Sabia-se até então que o general Arruda teria agido dessa maneira para esconder delinquentes fardados e impedir a prisão de oficiais da ativa e da reserva e integrantes da família militar que participaram dos atentados no STF, no Congresso e no Planalto e depois se amotinaram no Quartel-General do Exército brasileiro juntamente com outros criminosos lá acampados.
Sabe-se hoje, no entanto, graças à bombástica apuração da competente jornalista Denise Assis, que o motivo real para decisão tão grave do general Arruda, que poderia lhe custar o próprio cargo, foi as presenças da esposa e da filha do general Villas Bôas dentre os criminosos amotinados no QG do Exército.

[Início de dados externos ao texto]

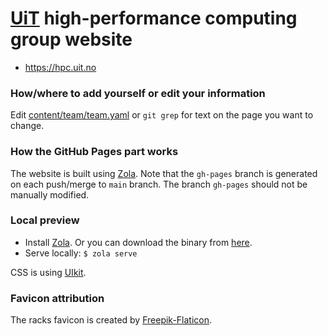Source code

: # [UiT](https://uit.no) high-performance computing group website

- https://hpc.uit.no


### How/where to add yourself or edit your information

Edit [content/team/team.yaml](content/team/team.yaml)
or `git grep` for text on the page you want to change.


### How the GitHub Pages part works

The website is built using [Zola](https://www.getzola.org/).
Note that the `gh-pages` branch is generated on each push/merge to `main`
branch. The branch `gh-pages` should not be manually modified.


### Local preview

- Install [Zola](https://www.getzola.org/). Or you can download the binary from
  [here](https://github.com/getzola/zola/releases).
- Serve locally: `$ zola serve`

CSS is using [UIkit](https://getuikit.com/).


### Favicon attribution

The racks favicon is created by [Freepik-Flaticon](https://www.flaticon.com/free-icons).
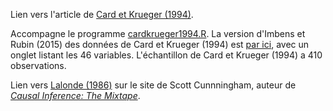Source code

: Lien vers l'article de [Card et Krueger (1994)](http://www.evens-salies.com/1994_CardKrueger.pdf).

Accompagne le programme [cardkrueger1994.R](cardkrueger1994.R). La version d'Imbens et Rubin (2015) des données de Card et Krueger (1994) est [par ici](http://www.evens-salies.com/2024_MSE_6_CardKrueger.xlsx), avec un onglet listant les 46 variables. L'échantillon de Card et Krueger (1994) a 410 observations.

Lien vers [Lalonde (1986)](https://business.baylor.edu/scott_cunningham/teaching/lalonde-1986.pdf) sur le site de Scott Cunnningham, auteur de [*Causal Inference: The Mixtape*](https://github.com/scunning1975/mixtape).
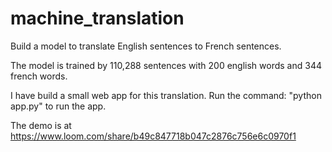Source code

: # machine_translation
Build a model to translate English sentences to French sentences.

The model is trained by 110,288 sentences with 200 english words and 344 french words.

I have build a small web app for this translation. Run the command: "python app.py" to run the app.

The demo is at https://www.loom.com/share/b49c847718b047c2876c756e6c0970f1
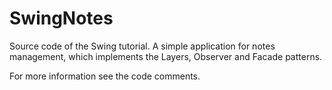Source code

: # SwingNotes
Source code of the Swing tutorial. A simple application for notes management, which implements the Layers, Observer and Facade patterns.

For more information see the code comments.
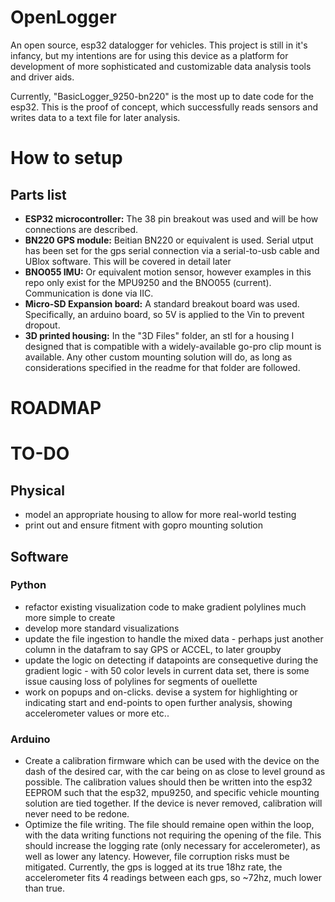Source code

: # OpenLogger
An open source, esp32 datalogger for vehicles. This project is still in it's infancy, but my intentions are for using this device as a platform for development of more sophisticated and customizable data analysis tools and driver aids.

Currently, "BasicLogger_9250-bn220" is the most up to date code for the esp32. This is the proof of concept, which successfully reads sensors and writes data to a text file for later analysis.

# How to setup

## Parts list
- **ESP32 microcontroller:** The 38 pin breakout was used and will be how connections are described.
- **BN220 GPS module:** Beitian BN220 or equivalent is used. Serial utput has been set for the gps serial connection via a serial-to-usb cable and UBlox software. This will be covered in detail later
- **BNO055 IMU:** Or equivalent motion sensor, however examples in this repo only exist for the MPU9250 and the BNO055 (current). Communication is done via IIC.
- **Micro-SD Expansion board:** A standard breakout board was used. Specifically, an arduino board, so 5V is applied to the Vin to prevent dropout.
- **3D printed housing:** In the "3D Files" folder, an stl for a housing I designed that is compatible with a widely-available go-pro clip mount is available. Any other custom mounting solution will do, as long as considerations specified in the readme for that folder are followed.



# ROADMAP


# TO-DO

## Physical
- model an appropriate housing to allow for more real-world testing
- print out and ensure fitment with gopro mounting solution


## Software

### Python
- refactor existing visualization code to make gradient polylines much more simple to create
- develop more standard visualizations
- update the file ingestion to handle the mixed data - perhaps just another column in the datafram to say GPS or ACCEL, to later groupby
- update the logic on detecting if datapoints are consequetive during the gradient logic - with 50 color levels in current data set, there is some issue causing loss of polylines for segments of ouellette
- work on popups and on-clicks. devise a system for highlighting or indicating start and end-points to open  further analysis, showing accelerometer values or more etc..


### Arduino
- Create a calibration firmware which can be used with the device on the dash of the desired car, with the car being on as close to level ground as possible. The calibration values should then be written into the esp32 EEPROM such that the esp32, mpu9250, and specific vehicle mounting solution are tied together. If the device is never removed, calibration will never need to be redone.
- Optimize the file writing. The file should remaine open within the loop, with the data writing functions not requiring the opening of the file. This should increase the logging rate (only necessary for accelerometer), as well as lower any latency. However, file corruption risks must be mitigated. Currently, the gps is logged at its true 18hz rate, the accelerometer fits 4 readings between each gps, so ~72hz, much lower than true. 
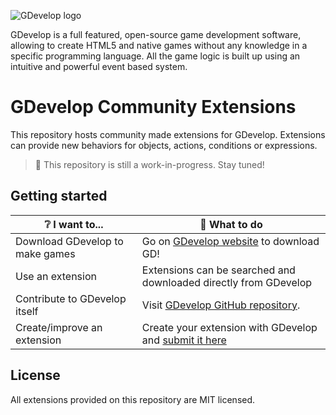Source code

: ![GDevelop logo](https://raw.githubusercontent.com/4ian/GDevelop/master/Core/docs/images/gdlogo.png "GDevelop logo")

GDevelop is a full featured, open-source game development software, allowing to create HTML5 and native games without any knowledge in a specific programming language. All the game logic is built up using an intuitive and powerful event based system.

# GDevelop Community Extensions

This repository hosts community made extensions for GDevelop. Extensions can provide new behaviors for objects, actions, conditions or expressions.

> 🚧 This repository is still a work-in-progress. Stay tuned!

## Getting started 

| ❔ I want to... | 🚀 What to do |
| --- | --- |
| Download GDevelop to make games | Go on [GDevelop website](https://gdevelop-app.com) to download GD! |
| Use an extension | Extensions can be searched and downloaded directly from GDevelop |
| Contribute to GDevelop itself | Visit [GDevelop GitHub repository](https://github.com/4ian/GDevelop). |
| Create/improve an extension | Create your extension with GDevelop and [submit it here](https://github.com/4ian/GDevelop-extensions/issues/new/choose) |

## License

All extensions provided on this repository are MIT licensed.
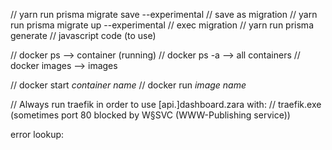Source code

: // yarn run prisma migrate save --experimental // save as migration
// yarn run prisma migrate up --experimental   // exec migration
// yarn run prisma generate                    // javascript code (to use)

// docker ps  --> container (running)
// docker ps -a --> all containers
// docker images --> images

// docker start *container name*
// docker run *image name* 


// Always run traefik in order to use [api.]dashboard.zara with:
// traefik.exe
(sometimes port 80 blocked by W§SVC (WWW-Publishing service))

error lookup:

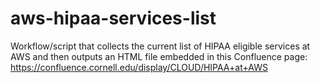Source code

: # aws-hipaa-services-list

Workflow/script that collects the current list of HIPAA eligible services at AWS and then outputs an
HTML file embedded in this Confluence page: <https://confluence.cornell.edu/display/CLOUD/HIPAA+at+AWS>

Arruda mandou posicionar as tropas e blindados em linha de combate contra a PM do Distrito Federal para impedir que fosse executada a prisão da Dona Cida, como é conhecida Maria Aparecida Villas Bôas, e de Ticiana Hass Villas Bôas, que lá se encontravam.
Denise Assis confirmou com “uma fonte muito considerada do meio militar” que a esposa e a filha do general Villas Bôas estiveram na Praça dos Três Poderes durante as depredações do 8 de janeiro, e depois se refugiaram no acampamento do QG do Exército, onde “correram o risco de serem levadas para o presídio da Papuda”.

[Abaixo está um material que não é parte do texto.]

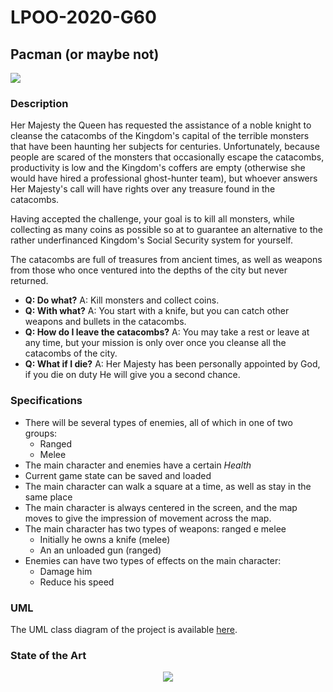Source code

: # LPOO-2020-G60

## Pacman (or maybe not)

<p align="left">
  <img src="https://github.com/FEUP-LPOO/lpoo-2020-g60/workflows/gradlew%20test/badge.svg">
</p>

### Description

Her Majesty the Queen has requested the assistance of a noble knight to cleanse the catacombs of the Kingdom's capital of the terrible monsters that have been haunting her subjects for centuries. Unfortunately, because people are scared of the monsters that occasionally escape the catacombs, productivity is low and the Kingdom's coffers are empty (otherwise she would have hired a professional ghost-hunter team), but whoever answers Her Majesty's call will have rights over any treasure found in the catacombs.

Having accepted the challenge, your goal is to kill all monsters, while collecting as many coins as possible so at to guarantee an alternative to the rather underfinanced Kingdom's Social Security system for yourself.

The catacombs are full of treasures from ancient times, as well as weapons from those who once ventured into the depths of the city but never returned.

- **Q: Do what?** A: Kill monsters and collect coins.
- **Q: With what?** A: You start with a knife, but you can catch other weapons and bullets in the catacombs.
- **Q: How do I leave the catacombs?** A: You may take a rest or leave at any time, but your mission is only over once you cleanse all the catacombs of the city.
- **Q: What if I die?** A: Her Majesty has been personally appointed by God, if you die on duty He will give you a second chance. 

### Specifications

- There will be several types of enemies, all of which in one of two groups:
    - Ranged
    - Melee
- The main character and enemies have a certain *Health*
- Current game state can be saved and loaded
- The main character can walk a square at a time, as well as stay in the same place
- The main character is always centered in the screen, and the map moves to give the impression of movement across the map.
- The main character has two types of weapons: ranged e melee
    - Initially he owns a knife (melee)
    - An an unloaded gun (ranged)
- Enemies can have two types of effects on the main character:
    - Damage him
    - Reduce his speed

### UML

The UML class diagram of the project is available [here](https://drive.google.com/file/d/1Ql_kmMo6nBzLH933LEEZQvu8vgUm2lDC/view?usp=sharing).

### State of the Art

<p align="center">
  <img src="https://drive.google.com/uc?id=1WstrLPkEo1YTzjKws6ZUzi35vcV6Ieky">
</p>
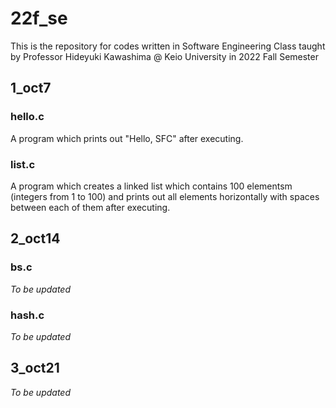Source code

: # 22f_se
This is the repository for codes written in Software Engineering Class taught by Professor Hideyuki Kawashima @ Keio University in 2022 Fall Semester

## 1_oct7
### hello.c
A program which prints out "Hello, SFC" after executing.

### list.c
A program which creates a linked list which contains 100 elementsm (integers from 1 to 100) and prints out all elements horizontally with spaces between each of them after executing.

## 2_oct14
### bs.c
_To be updated_

### hash.c
_To be updated_

## 3_oct21
_To be updated_
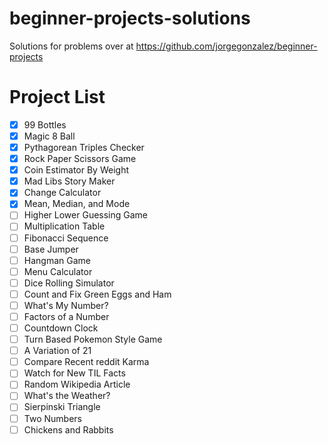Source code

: # beginner-projects-solutions
Solutions for problems over at https://github.com/jorgegonzalez/beginner-projects

# Project List
 - [x] 99 Bottles
 - [x] Magic 8 Ball
 - [x] Pythagorean Triples Checker
 - [x] Rock Paper Scissors Game
 - [x] Coin Estimator By Weight
 - [x] Mad Libs Story Maker
 - [x] Change Calculator
 - [x] Mean, Median, and Mode
 - [ ] Higher Lower Guessing Game
 - [ ] Multiplication Table
 - [ ] Fibonacci Sequence
 - [ ] Base Jumper
 - [ ] Hangman Game
 - [ ] Menu Calculator
 - [ ] Dice Rolling Simulator
 - [ ] Count and Fix Green Eggs and Ham
 - [ ] What's My Number?
 - [ ] Factors of a Number
 - [ ] Countdown Clock
 - [ ] Turn Based Pokemon Style Game
 - [ ] A Variation of 21
 - [ ] Compare Recent reddit Karma
 - [ ] Watch for New TIL Facts
 - [ ] Random Wikipedia Article
 - [ ] What's the Weather?
 - [ ] Sierpinski Triangle
 - [ ] Two Numbers
 - [ ] Chickens and Rabbits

Arruda teria combinado a manobra “com o general Gustavo Henrique Dutra, chefe do Comando Militar do Planalto, e teve como objetivo ganhar tempo na negociação que passaria a ocorrer a partir daquele momento”, ela explica.
O enredo descrito pela jornalista Denise Assis sobre aquelas horas tensas é cinematográfico: “Enquanto Arruda se apressou em posicionar os blindados, […] o general Dutra ligou para o general Gonçalves Dias. Precisava falar urgentemente com o presidente Luiz Inácio Lula da Silva, que àquela altura já retornara de sua viagem a Araraquara (SP)”.
Denise descreve que no telefonema para o presidente Lula, o general Dutra “tinha o objetivo de abrir o jogo. Ser claro. Não havia como liberar as prisões, sob pena de expor o general Eduardo Villas Boas, um dos quadros mais considerados pelos militares, prendendo a filha e a esposa daquele a quem todos chamam, segundo a fonte, de ‘o Líder’”.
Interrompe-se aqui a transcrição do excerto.